An engineer in Mumbai started building an ebook manager in 2006. Twenty years later, almost 3 million people across 236 countries open it every two months.
His name is Kovid Goyal. The software is called Calibre. He still maintains it as principal developer. The last release shipped a week ago.
It is free. It is GPL-3.0 open source. It runs on Windows, Mac, and Linux.
Here is what it does in plain words.
You drag an ebook into it. It reads almost every format on Earth. EPUB. MOBI. AZW. AZW3. KFX. PDF. Comics in CBR and CBZ. Word documents. Text files.
You can convert any of those into any other format with two clicks. So the book you bought on Kindle can be read on a Kobo. The PDF your professor sent can be read as an EPUB on your phone. The comic in CBR can be turned into an EPUB.
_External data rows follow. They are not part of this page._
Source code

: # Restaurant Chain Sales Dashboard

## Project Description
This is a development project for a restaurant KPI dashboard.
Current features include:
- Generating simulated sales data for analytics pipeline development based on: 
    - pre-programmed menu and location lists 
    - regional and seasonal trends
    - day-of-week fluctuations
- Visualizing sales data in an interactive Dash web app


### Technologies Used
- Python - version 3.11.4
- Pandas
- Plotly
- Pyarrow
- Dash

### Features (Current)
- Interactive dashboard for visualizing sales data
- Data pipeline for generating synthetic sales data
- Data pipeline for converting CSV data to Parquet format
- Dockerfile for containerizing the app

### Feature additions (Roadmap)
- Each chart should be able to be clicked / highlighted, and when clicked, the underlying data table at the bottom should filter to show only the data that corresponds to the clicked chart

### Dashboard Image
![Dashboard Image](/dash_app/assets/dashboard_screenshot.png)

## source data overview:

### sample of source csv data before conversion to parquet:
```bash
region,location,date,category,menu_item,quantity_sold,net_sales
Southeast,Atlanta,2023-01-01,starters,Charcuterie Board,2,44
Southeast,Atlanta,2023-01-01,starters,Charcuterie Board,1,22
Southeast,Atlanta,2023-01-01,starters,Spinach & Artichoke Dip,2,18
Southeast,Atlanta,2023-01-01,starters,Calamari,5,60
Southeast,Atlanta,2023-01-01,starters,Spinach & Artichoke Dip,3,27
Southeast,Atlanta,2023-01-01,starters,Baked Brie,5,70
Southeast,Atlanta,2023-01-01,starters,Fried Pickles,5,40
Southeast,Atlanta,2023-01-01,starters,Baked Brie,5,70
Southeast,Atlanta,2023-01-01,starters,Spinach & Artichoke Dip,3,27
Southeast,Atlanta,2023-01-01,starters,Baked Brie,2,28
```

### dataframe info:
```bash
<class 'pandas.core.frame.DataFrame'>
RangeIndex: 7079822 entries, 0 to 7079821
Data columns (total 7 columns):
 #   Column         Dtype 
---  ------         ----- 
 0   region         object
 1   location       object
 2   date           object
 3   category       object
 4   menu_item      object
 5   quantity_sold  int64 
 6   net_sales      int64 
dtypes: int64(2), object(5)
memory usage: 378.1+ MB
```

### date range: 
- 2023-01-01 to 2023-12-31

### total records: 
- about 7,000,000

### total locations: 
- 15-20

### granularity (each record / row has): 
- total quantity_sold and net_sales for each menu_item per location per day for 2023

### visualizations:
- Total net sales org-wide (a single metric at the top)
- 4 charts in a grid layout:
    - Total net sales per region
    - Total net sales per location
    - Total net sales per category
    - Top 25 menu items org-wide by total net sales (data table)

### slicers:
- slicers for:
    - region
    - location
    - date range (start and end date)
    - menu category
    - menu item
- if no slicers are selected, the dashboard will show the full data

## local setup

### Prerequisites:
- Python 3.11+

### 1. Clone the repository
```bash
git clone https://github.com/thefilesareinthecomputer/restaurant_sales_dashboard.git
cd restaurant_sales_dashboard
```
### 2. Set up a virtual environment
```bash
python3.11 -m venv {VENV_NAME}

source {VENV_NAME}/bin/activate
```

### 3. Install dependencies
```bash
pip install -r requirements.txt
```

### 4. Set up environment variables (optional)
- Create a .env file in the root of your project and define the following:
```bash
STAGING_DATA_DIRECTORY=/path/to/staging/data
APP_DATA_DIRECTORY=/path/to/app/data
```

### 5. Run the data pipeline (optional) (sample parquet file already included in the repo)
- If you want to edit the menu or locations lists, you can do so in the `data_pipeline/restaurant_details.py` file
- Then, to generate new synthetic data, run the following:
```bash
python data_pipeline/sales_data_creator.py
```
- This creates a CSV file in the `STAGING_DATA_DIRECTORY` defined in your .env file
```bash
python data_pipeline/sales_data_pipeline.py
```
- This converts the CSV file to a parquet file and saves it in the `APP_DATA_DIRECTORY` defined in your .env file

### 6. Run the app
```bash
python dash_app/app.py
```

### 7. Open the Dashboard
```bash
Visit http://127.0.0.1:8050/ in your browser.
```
You can edit the metadata, fix the cover, add tags, organize a library of ten thousand books.
You can send the book to your Kindle, your Kobo, your Tolino, your phone, your tablet straight from the app.
You can run a small content server on your own laptop and read your books on any browser in your house.
24,978 stars on GitHub. 2.9 million active installs in the last 60 days. United States is the biggest user base at 14.8 percent, India is in the top 20, every country on the map has it running somewhere.
This is what your personal library was supposed to look like. A folder of files you own. Not a device that locks you in.